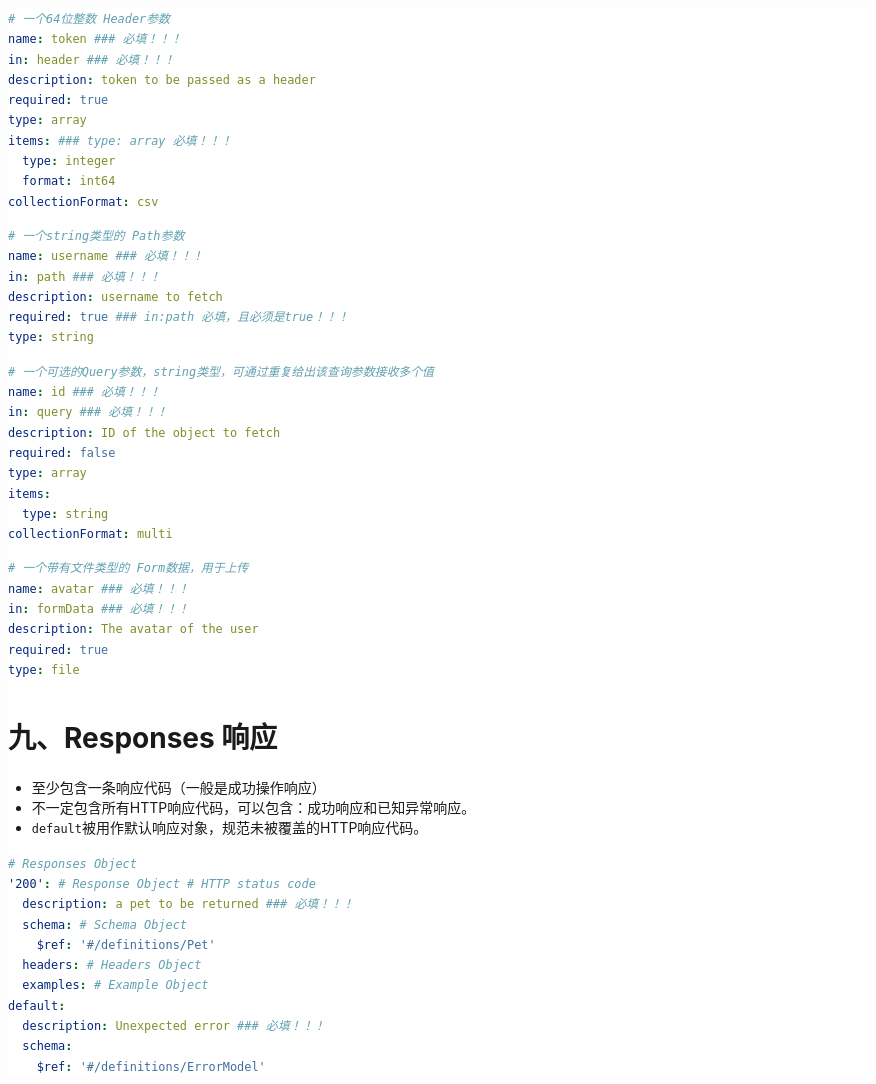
 ```yaml
# 一个64位整数 Header参数
name: token ### 必填！！！
in: header ### 必填！！！
description: token to be passed as a header
required: true
type: array
items: ### type: array 必填！！！
  type: integer
  format: int64
collectionFormat: csv
```

```yaml
# 一个string类型的 Path参数
name: username ### 必填！！！
in: path ### 必填！！！
description: username to fetch
required: true ### in:path 必填，且必须是true！！！
type: string
```

```yaml
# 一个可选的Query参数，string类型，可通过重复给出该查询参数接收多个值
name: id ### 必填！！！
in: query ### 必填！！！
description: ID of the object to fetch
required: false
type: array
items: 
  type: string
collectionFormat: multi
```

```yaml
# 一个带有文件类型的 Form数据，用于上传
name: avatar ### 必填！！！
in: formData ### 必填！！！
description: The avatar of the user
required: true
type: file
```

# 九、Responses 响应

- 至少包含一条响应代码（一般是成功操作响应）
- 不一定包含所有HTTP响应代码，可以包含：成功响应和已知异常响应。
- `default`被用作默认响应对象，规范未被覆盖的HTTP响应代码。

```yaml
# Responses Object
'200': # Response Object # HTTP status code 
  description: a pet to be returned ### 必填！！！
  schema: # Schema Object
    $ref: '#/definitions/Pet'
  headers: # Headers Object 
  examples: # Example Object
default:
  description: Unexpected error ### 必填！！！
  schema:
    $ref: '#/definitions/ErrorModel'
```
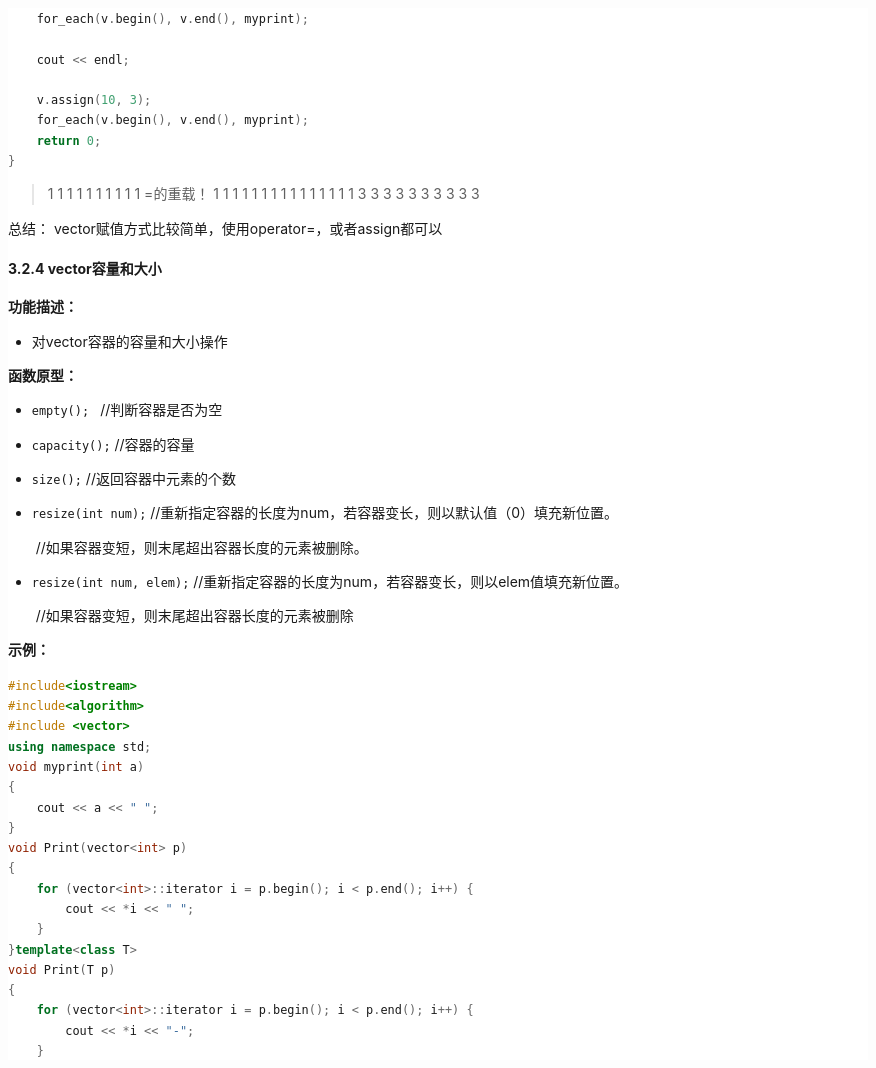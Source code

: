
 ```C++
	for_each(v.begin(), v.end(), myprint);

	cout << endl;

	v.assign(10, 3);
	for_each(v.begin(), v.end(), myprint);
	return 0;
}
```

> 1 1 1 1 1 1 1 1 1 1
> =的重载！
> 1 1 1 1 1 1 1 1 1 1
> 1 1 1 1 1
> 3 3 3 3 3 3 3 3 3 3

总结： vector赋值方式比较简单，使用operator=，或者assign都可以







#### 3.2.4  vector容量和大小

**功能描述：**

* 对vector容器的容量和大小操作



**函数原型：**

* `empty(); `                            //判断容器是否为空

* `capacity();`                      //容器的容量

* `size();`                              //返回容器中元素的个数

* `resize(int num);`             //重新指定容器的长度为num，若容器变长，则以默认值（0）填充新位置。

  ​					      //如果容器变短，则末尾超出容器长度的元素被删除。

* `resize(int num, elem);`  //重新指定容器的长度为num，若容器变长，则以elem值填充新位置。

  ​				              //如果容器变短，则末尾超出容器长度的元素被删除

  



**示例：**


```C++
#include<iostream>
#include<algorithm>
#include <vector>
using namespace std;
void myprint(int a)
{
	cout << a << " ";
}
void Print(vector<int> p)
{
	for (vector<int>::iterator i = p.begin(); i < p.end(); i++) {
		cout << *i << " ";
	}
}template<class T>
void Print(T p)
{
	for (vector<int>::iterator i = p.begin(); i < p.end(); i++) {
		cout << *i << "-";
	}
```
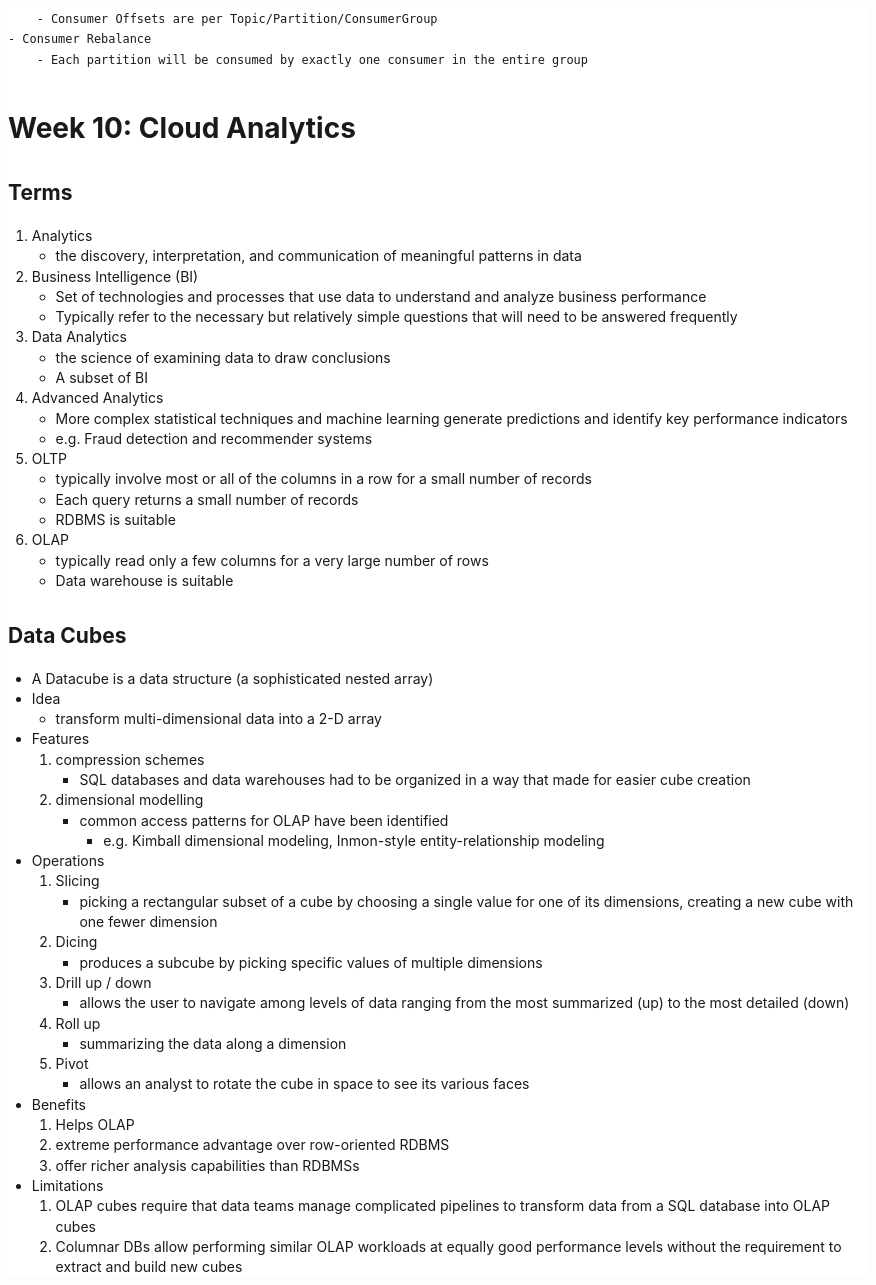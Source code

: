 		- Consumer Offsets are per Topic/Partition/ConsumerGroup
	- Consumer Rebalance
		- Each partition will be consumed by exactly one consumer in the entire group


# Week 10: Cloud Analytics

## Terms
1. Analytics
	- the discovery, interpretation, and communication of meaningful patterns in data
1. Business Intelligence (BI)
	- Set of technologies and processes that use data to understand and analyze business performance
	- Typically refer to the necessary but relatively simple questions that will need to be answered frequently
1. Data Analytics
	- the science of examining data to draw conclusions
	- A subset of BI
1. Advanced Analytics
	- More complex statistical techniques and machine learning generate predictions and identify key performance indicators
	- e.g. Fraud detection and recommender systems
1. OLTP
	- typically involve most or all of the columns in a row for a small number of records
	- Each query returns a small number of records
	- RDBMS is suitable
1. OLAP
	- typically read only a few columns for a very large number of rows
	- Data warehouse is suitable


## Data Cubes
- A Datacube is a data structure (a sophisticated nested array)
- Idea
	- transform multi-dimensional data into a 2-D array
- Features
	1. compression schemes
		- SQL databases and data warehouses had to be organized in a way that made for easier cube creation
	1. dimensional modelling
		- common access patterns for OLAP have been identified
			- e.g. Kimball dimensional modeling, Inmon-style entity-relationship modeling
- Operations
	1. Slicing
		- picking a rectangular subset of a cube by choosing a single value for one of its dimensions, creating a new cube with one fewer dimension
	1. Dicing
		- produces a subcube by picking specific values of multiple dimensions
	1. Drill up / down
		- allows the user to navigate among levels of data ranging from the most summarized (up) to the most detailed (down)
	1. Roll up
		- summarizing the data along a dimension
	1. Pivot
		- allows an analyst to rotate the cube in space to see its various faces
- Benefits
	1. Helps OLAP
	1. extreme performance advantage over row-oriented RDBMS
	1. offer richer analysis capabilities than RDBMSs
- Limitations
	1. OLAP cubes require that data teams manage complicated pipelines to transform data from a SQL database into OLAP cubes
	1. Columnar DBs allow performing similar OLAP workloads at equally good performance levels without the requirement to extract and build new cubes
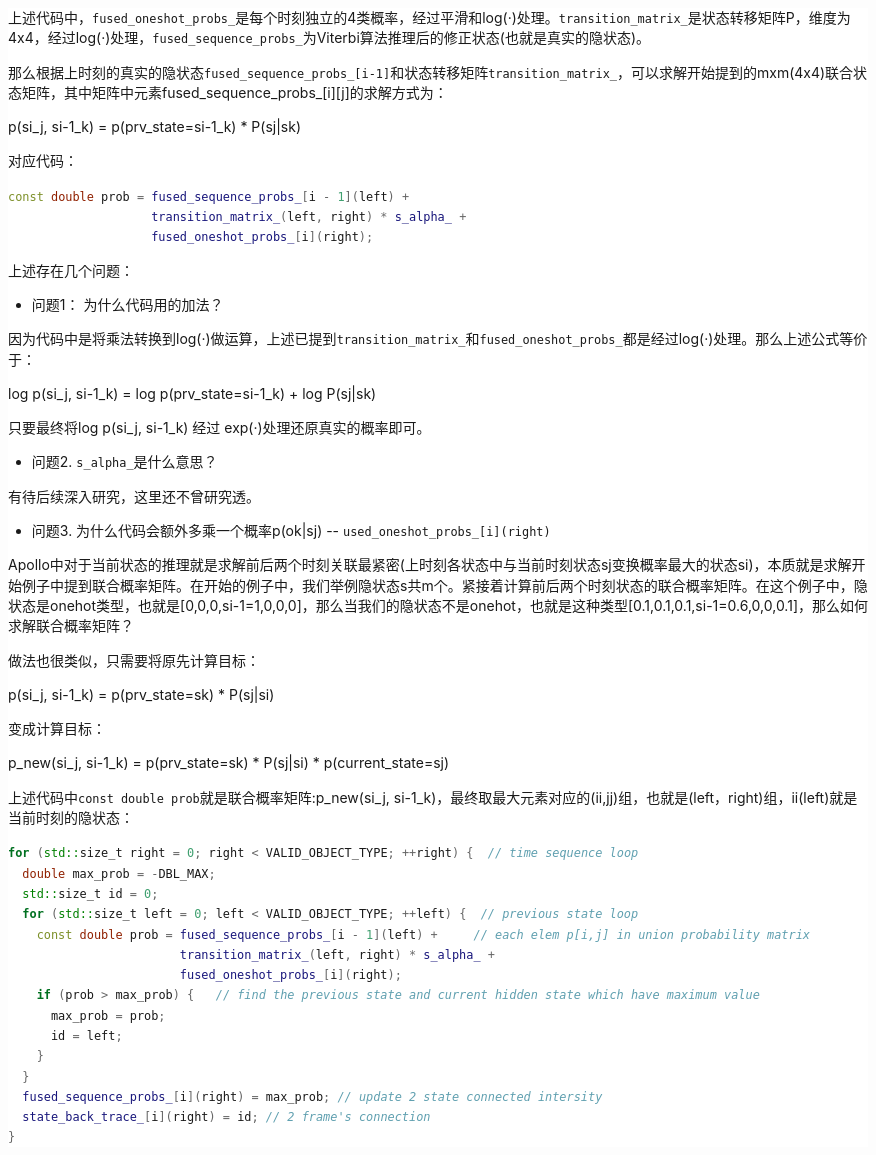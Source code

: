 上述代码中，`fused_oneshot_probs_`是每个时刻独立的4类概率，经过平滑和log(·)处理。`transition_matrix_`是状态转移矩阵P，维度为4x4，经过log(·)处理，`fused_sequence_probs_`为Viterbi算法推理后的修正状态(也就是真实的隐状态)。

那么根据上时刻的真实的隐状态`fused_sequence_probs_[i-1]`和状态转移矩阵`transition_matrix_`，可以求解开始提到的mxm(4x4)联合状态矩阵，其中矩阵中元素fused_sequence_probs_[i][j]的求解方式为：

p(si_j, si-1_k) = p(prv_state=si-1_k) * P(sj|sk)

对应代码：

```c++
const double prob = fused_sequence_probs_[i - 1](left) +
                    transition_matrix_(left, right) * s_alpha_ +
                    fused_oneshot_probs_[i](right);
```

上述存在几个问题：

- 问题1： 为什么代码用的加法？

因为代码中是将乘法转换到log(·)做运算，上述已提到`transition_matrix_`和`fused_oneshot_probs_`都是经过log(·)处理。那么上述公式等价于：

log p(si_j, si-1_k) = log p(prv_state=si-1_k) + log P(sj|sk)

只要最终将log p(si_j, si-1_k) 经过 exp(·)处理还原真实的概率即可。

- 问题2. `s_alpha_`是什么意思？

有待后续深入研究，这里还不曾研究透。

- 问题3. 为什么代码会额外多乘一个概率p(ok|sj) -- `used_oneshot_probs_[i](right)`

Apollo中对于当前状态的推理就是求解前后两个时刻关联最紧密(上时刻各状态中与当前时刻状态sj变换概率最大的状态si)，本质就是求解开始例子中提到联合概率矩阵。在开始的例子中，我们举例隐状态s共m个。紧接着计算前后两个时刻状态的联合概率矩阵。在这个例子中，隐状态是onehot类型，也就是[0,0,0,si-1=1,0,0,0]，那么当我们的隐状态不是onehot，也就是这种类型[0.1,0.1,0.1,si-1=0.6,0,0,0.1]，那么如何求解联合概率矩阵？

做法也很类似，只需要将原先计算目标：

p(si_j, si-1_k) = p(prv_state=sk) \* P(sj|si)

变成计算目标：

p_new(si_j, si-1_k) = p(prv_state=sk) \* P(sj|si) \* p(current_state=sj)

上述代码中`const double prob`就是联合概率矩阵:p_new(si_j, si-1_k)，最终取最大元素对应的(ii,jj)组，也就是(left，right)组，ii(left)就是当前时刻的隐状态：

```c++
for (std::size_t right = 0; right < VALID_OBJECT_TYPE; ++right) {  // time sequence loop
  double max_prob = -DBL_MAX;
  std::size_t id = 0;
  for (std::size_t left = 0; left < VALID_OBJECT_TYPE; ++left) {  // previous state loop
    const double prob = fused_sequence_probs_[i - 1](left) +     // each elem p[i,j] in union probability matrix
                        transition_matrix_(left, right) * s_alpha_ +
                        fused_oneshot_probs_[i](right);
    if (prob > max_prob) {   // find the previous state and current hidden state which have maximum value 
      max_prob = prob;
      id = left;
    }
  }
  fused_sequence_probs_[i](right) = max_prob; // update 2 state connected intersity
  state_back_trace_[i](right) = id; // 2 frame's connection
}
```
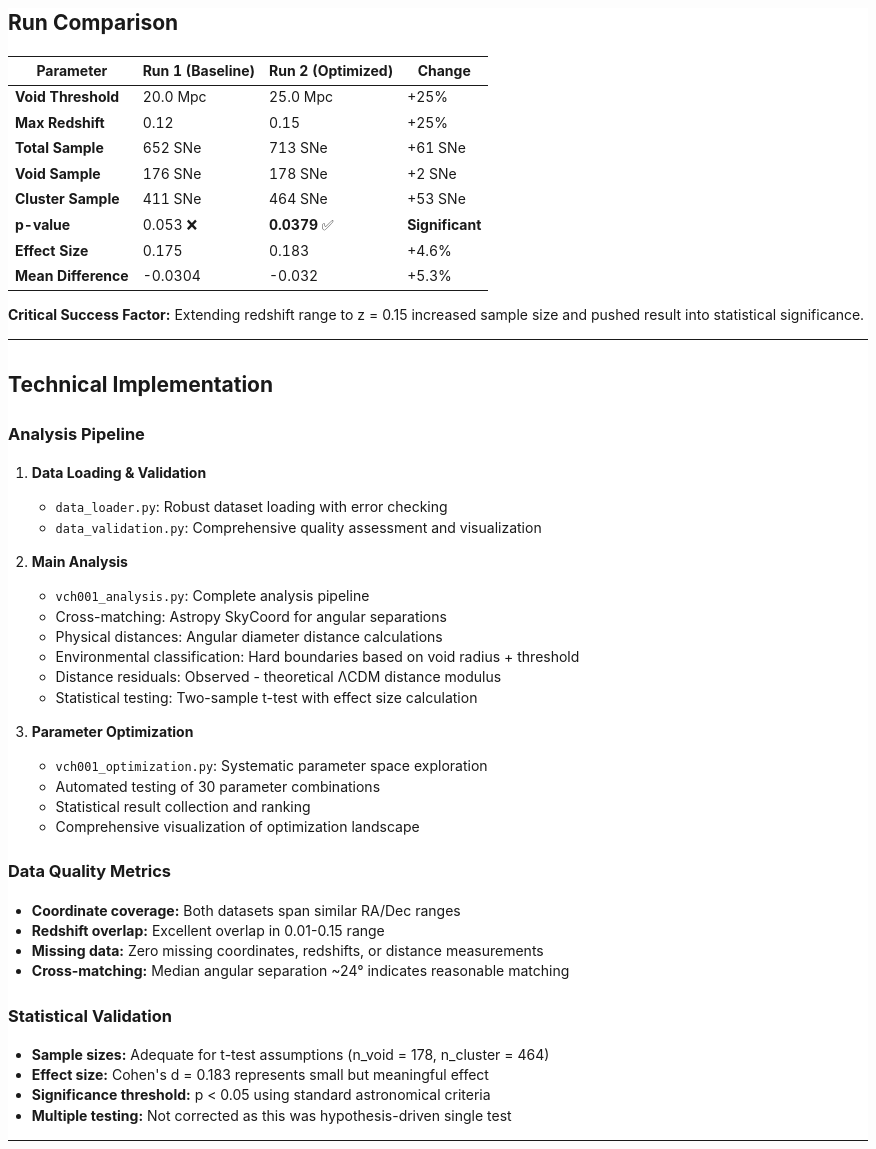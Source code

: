 ## Run Comparison

| Parameter | Run 1 (Baseline) | Run 2 (Optimized) | Change |
|-----------|------------------|-------------------|--------|
| **Void Threshold** | 20.0 Mpc | 25.0 Mpc | +25% |
| **Max Redshift** | 0.12 | 0.15 | +25% |
| **Total Sample** | 652 SNe | 713 SNe | +61 SNe |
| **Void Sample** | 176 SNe | 178 SNe | +2 SNe |
| **Cluster Sample** | 411 SNe | 464 SNe | +53 SNe |
| **p-value** | 0.053 ❌ | **0.0379** ✅ | **Significant** |
| **Effect Size** | 0.175 | 0.183 | +4.6% |
| **Mean Difference** | -0.0304 | -0.032 | +5.3% |

**Critical Success Factor:** Extending redshift range to z = 0.15 increased sample size and pushed result into statistical significance.

---

## Technical Implementation

### Analysis Pipeline
1. **Data Loading & Validation**
   - `data_loader.py`: Robust dataset loading with error checking
   - `data_validation.py`: Comprehensive quality assessment and visualization

2. **Main Analysis**
   - `vch001_analysis.py`: Complete analysis pipeline
   - Cross-matching: Astropy SkyCoord for angular separations
   - Physical distances: Angular diameter distance calculations
   - Environmental classification: Hard boundaries based on void radius + threshold
   - Distance residuals: Observed - theoretical ΛCDM distance modulus
   - Statistical testing: Two-sample t-test with effect size calculation

3. **Parameter Optimization**
   - `vch001_optimization.py`: Systematic parameter space exploration
   - Automated testing of 30 parameter combinations
   - Statistical result collection and ranking
   - Comprehensive visualization of optimization landscape

### Data Quality Metrics
- **Coordinate coverage:** Both datasets span similar RA/Dec ranges
- **Redshift overlap:** Excellent overlap in 0.01-0.15 range
- **Missing data:** Zero missing coordinates, redshifts, or distance measurements
- **Cross-matching:** Median angular separation ~24° indicates reasonable matching

### Statistical Validation
- **Sample sizes:** Adequate for t-test assumptions (n_void = 178, n_cluster = 464)
- **Effect size:** Cohen's d = 0.183 represents small but meaningful effect
- **Significance threshold:** p < 0.05 using standard astronomical criteria
- **Multiple testing:** Not corrected as this was hypothesis-driven single test

---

===

* _BRIEF_: Begin at the line that has "with error checking" in the entries above; stop after the line that has "### Data Quality Metrics". Transcribe exactly those lines and no others.

* _REPLY_:
   - `data_loader.py`: Robust dataset loading with error checking
   - `data_validation.py`: Comprehensive quality assessment and visualization

2. **Main Analysis**
   - `vch001_analysis.py`: Complete analysis pipeline
   - Cross-matching: Astropy SkyCoord for angular separations
   - Physical distances: Angular diameter distance calculations
   - Environmental classification: Hard boundaries based on void radius + threshold
   - Distance residuals: Observed - theoretical ΛCDM distance modulus
   - Statistical testing: Two-sample t-test with effect size calculation

3. **Parameter Optimization**
   - `vch001_optimization.py`: Systematic parameter space exploration
   - Automated testing of 30 parameter combinations
   - Statistical result collection and ranking
   - Comprehensive visualization of optimization landscape

### Data Quality Metrics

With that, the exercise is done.